The Prince of Wales Innovation Scheme (Powis) looked to attract top graduates to work on research projects within Welsh firms.
But a review has found "management and governance shortcomings."
Existing contractual commitments to eligible scholars and businesses will be honoured.
The university has had a difficult week following a BBC investigation into a student visa scam at colleges offering UoW-validated courses.
On Monday Education Minister Leighton Andrews said the chairman of the UoW council D Hugh Thomas should resign.
The scholarship scheme was designed to attract the "brightest university graduates from across the world" to work in Welsh industry.
The scheme is focused on hi-tech industries in west Wales and the Valleys.
The Welsh government suspended payments to the scheme in January.
Now Enterprise Minister Edwina Hart has told AMs in a letter that a review found a number of shortcomings mainly in relation to the eligibility of EU expenditure.
Ms Hart said the Wales European Funding Office (Wefo), which administers EU funding in Wales, had been working closely with the university and would assist it with a "managed closure" of the project.
All EU payments to the scheme remain suspended, and the new Vice Chancellor, Professor Medwin Hughes has been asked to commission an independent assessment of the way the scheme is run for existing scholars.
The scheme's overall budget is £11m, with £5m from EU funding and £6m from the university and businesses participating in the scheme.
The minister confirmed only £0.4m of EU funding had been paid to the project to date.
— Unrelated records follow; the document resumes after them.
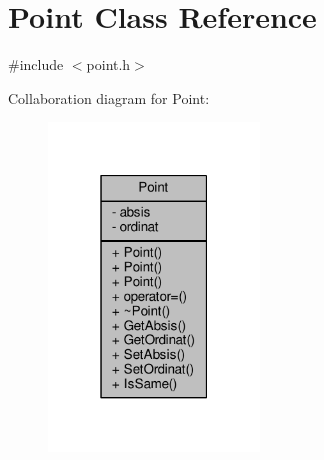 \hypertarget{classPoint}{}\section{Point Class Reference}
\label{classPoint}


{\ttfamily \#include $<$point.\+h$>$}



Collaboration diagram for Point\+:
\nopagebreak
\begin{figure}[H]
\begin{center}
\leavevmode
\includegraphics[width=159pt]{classPoint__coll__graph}
\end{center}
\end{figure}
She said existing contractual commitments to eligible scholars and businesses would continue, although European funding would remain suspended until all outstanding issues were resolved.
The Prince of Wales holds the honorary role of Chancellor of the university.
Last week, the UoW said it was "fully confident" payments would resume shortly and defended the programme's record for attracting investment, saying Powis had brought in £12.5m in only the first two years.